Kids Who Do Regular Chores Are Reportedly More Successful As Adults

Ever recruit your kid to take the trash out? Fold the laundry? Sweep the floors? While some parents feel guilty making their kids do their daily chores, experts say it can actually have a positive effect on their success later on in life.

Here’s the thing: Chores are something that all adults have to do. It’s not something all adults WANT to do necessarily, but they have to get done nonetheless. So when you teach kids the importance of washing dishes and the like at a young age, they’re more likely to develop a deeper set of understanding in adulthood. At least, that’s what expert Julie Lythcott-Haims, former dean of freshmen at Stanford University and author of How to Raise an Adult, tells us.

“By making them do chores — taking out the garbage, doing their own laundry — they realize I have to do the work of life in order to be part of life,” she says in her TED talk. “If kids aren’t doing the dishes, it means someone else is doing that for them. And so they’re absolved of not only the work, but of learning that work has to be done and that each one of us must contribute for the betterment of the whole.”

She also says that children who grow up doing chores actually become better employees once they establish a career. And she’s not the first one to call out this fact.

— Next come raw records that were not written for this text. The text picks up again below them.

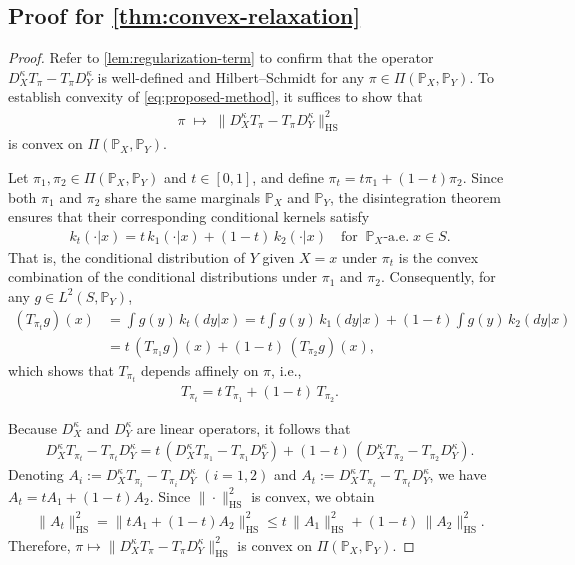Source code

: \documentclass{article}
\begin{document}
\subsection{Proof for \cref{thm:convex-relaxation}}\label{pf:thm:convex-relaxation}
\begin{proof}
	Refer to \cref{lem:regularization-term} to confirm that the operator $D_X^{\kappa}T_{\pi} - T_{\pi}D_Y^{\kappa}$ is well-defined and Hilbert--Schmidt for any $\pi \in \Pi(\mathbb{P}_X,\mathbb{P}_Y)$. 
	To establish convexity of \eqref{eq:proposed-method}, it suffices to show that 
	\begin{align*}
	\pi \;\mapsto\; \|D_X^{\kappa}T_\pi - T_\pi D_Y^{\kappa}\|_{\mathrm{HS}}^2
	\end{align*}
	is convex on $\Pi(\mathbb{P}_X,\mathbb{P}_Y)$.
	
	Let $\pi_1,\pi_2 \in \Pi(\mathbb{P}_X,\mathbb{P}_Y)$ and $t \in [0,1]$, and define $\pi_t = t\pi_1 + (1-t)\pi_2$. 
	Since both $\pi_1$ and $\pi_2$ share the same marginals $\mathbb{P}_X$ and $\mathbb{P}_Y$, 
	the disintegration theorem ensures that their corresponding conditional kernels satisfy
	\begin{align*}
	k_t(\cdot|x) = t\,k_1(\cdot|x) + (1-t)\,k_2(\cdot|x)
	\quad \text{for} \;\; \mathbb{P}_X\text{-a.e.} \; x \in S.
	\end{align*}
	That is, the conditional distribution of $Y$ given $X=x$ under $\pi_t$ is the convex combination of the conditional distributions under $\pi_1$ and $\pi_2$. 
	Consequently, for any $g \in L^2(S,\mathbb{P}_Y)$,
	\begin{align*}
		(T_{\pi_t} g)(x)
		&= \int g(y)\,k_t(dy|x)
		= t \int g(y)\,k_1(dy|x) + (1-t)\int g(y)\,k_2(dy|x) \\
		&= t\,(T_{\pi_1}g)(x) + (1-t)\,(T_{\pi_2}g)(x),
	\end{align*}
	which shows that $T_{\pi_t}$ depends affinely on $\pi$, i.e.,
	\begin{align*}
	T_{\pi_t} = t\,T_{\pi_1} + (1-t)\,T_{\pi_2}.
	\end{align*}
	
	Because $D_X^{\kappa}$ and $D_Y^{\kappa}$ are linear operators, it follows that
	\begin{align*}
	D_X^{\kappa}T_{\pi_t} - T_{\pi_t}D_Y^{\kappa}
	= t\,(D_X^{\kappa}T_{\pi_1} - T_{\pi_1}D_Y^{\kappa})
	+ (1-t)\,(D_X^{\kappa}T_{\pi_2} - T_{\pi_2}D_Y^{\kappa}).
	\end{align*}
	Denoting $A_i := D_X^{\kappa}T_{\pi_i} - T_{\pi_i}D_Y^{\kappa}$ $(i=1,2)$ and $A_t := D_X^{\kappa}T_{\pi_t} - T_{\pi_t}D_Y^{\kappa}$, 
	we have $A_t = tA_1 + (1-t)A_2$. 
	Since $\|\cdot\|_{\mathrm{HS}}^2$ is convex, we obtain
	\begin{align*}
	\|A_t\|_{\mathrm{HS}}^2
	= \|tA_1 + (1-t)A_2\|_{\mathrm{HS}}^2
	\le t\,\|A_1\|_{\mathrm{HS}}^2 + (1-t)\,\|A_2\|_{\mathrm{HS}}^2.
	\end{align*}
	Therefore, $\pi \mapsto \|D_X^{\kappa}T_\pi - T_\pi D_Y^{\kappa}\|_{\mathrm{HS}}^2$ is convex on $\Pi(\mathbb{P}_X,\mathbb{P}_Y)$. 
\end{proof}
\end{document}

Marty Rossmann of the University of Mississippi used data collected over 25 years to see whether chores done when a child is 3 or 4 could affect them positively when they were in their 20s. The answer? Yep! She found that the kiddos who helped to sweep Cheerios off the ground or scrub off caked-on tomato sauce from a dinner pot were more likely to have more successful careers as well as relationships. It also gave them a sense of gave them a sense of empathy as adults. 

The problem is that many parents don’t make their kids do chores—only about 28 percent of adults, according to a survey by Braun Research in 2014. They felt that their kids were already too busy in school and extracurricular activities and didn’t wan to burden them.

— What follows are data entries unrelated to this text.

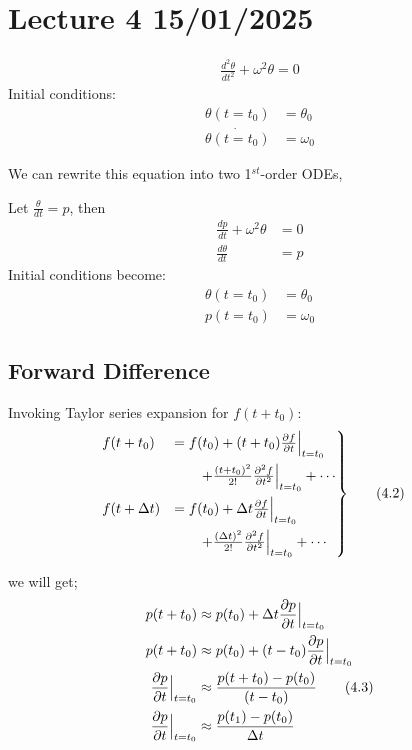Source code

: \documentclass[fleqn,10pt]{SelfArx} %
\begin{document}
\clearpage
\section{Lecture 4 15/01/2025}
\begin{align*}
	\frac{d^2 \theta}{dt^2} + \omega^2\theta = 0 \tag{4.1} \label{simplependulum0}
\end{align*}
Initial conditions:
\begin{align*}
	\theta(t=t_0)       & =\theta_0 \\
	\dot{\theta(t=t_0)} & =\omega_0
\end{align*}

We can rewrite this equation into two 1$^{st}$-order ODEs,

Let $\frac{\theta}{dt}=p$, then
\begin{align}
	\frac{dp}{dt} + \omega^2\theta & = 0 \tag{i}  \label{eq:ic1} \\
	\frac{d\theta}{dt}             & = p \tag{ii} \label{eq:ic2}
\end{align}
Initial conditions become:
\begin{align*}
	\theta(t=t_0) & =\theta_0 \\
	p(t=t_0)      & =\omega_0
\end{align*}

\subsection{Forward Difference}
Invoking Taylor series expansion for $f(t+t_0)$:
\begin{align*}
	\begin{rcases}
		f(t+t_0)      & = f(t_0) + (t+t_0)\frac{\partial f}{\partial t}\Big{|}_{t=t_0}                             \\
		              & \qquad + \frac{(t+t_0)^2}{2!} \frac{\partial^2 f}{\partial t^2}\Big{|}_{t=t_0}	+ \cdots     \\
		f(t+\Delta t) & = f(t_0) + \Delta t \frac{\partial f}{\partial t}\Big{|}_{t=t_0}                           \\
		              & \qquad + \frac{(\Delta t)^2}{2!} \frac{\partial^2 f}{\partial t^2}\Big{|}_{t=t_0} + \cdots
	\end{rcases} & \tag{4.2} \label{eq:taylor-exp-1}
\end{align*}

we will get;
\begin{align*}
	p(t+t_0)                                     & \approx p(t_0) + \Delta t \frac{\partial p}{\partial t}\Big{|}_{t=t_0}       \\
	p(t+t_0)                                     & \approx p(t_0) + (t-t_0) \frac{\partial p}{\partial t}\Big{|}_{t=t_0}        \\
	\frac{\partial p}{\partial t}\Big{|}_{t=t_0} & \approx \frac{p(t+t_0) - p(t_0)}{(t-t_0)} \tag{4.3} \label{eq:forwarddiff_p} \\
	\frac{\partial p}{\partial t}\Big{|}_{t=t_0} & \approx \frac{p(t_1) - p(t_0)}{\Delta t}
\end{align*}
\end{document}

Experts say chores, however, are vital. Adults are busy too—and kids need to learn at an early age how to balance all the things that life can throw at them.

“As we become more prosperous as a society, we have expected less and less of our children,” says Nicholas Long, director of the Center for Effective Parenting at Arkansas Children’s Hospital. “What’s happening is that we’re sending them off to college and they don’t know how to wash their clothes, cook a meal, sometimes even basic things like how to change a lightbulb, because we do everything for our children too often.”

So instead of feeling guilty, you can ensure that you’re doing right by your child by making them do chores!

Do you make your kids do chores? How do you make sure they get them done? Did you know that chores had such an impact on kids as they get older?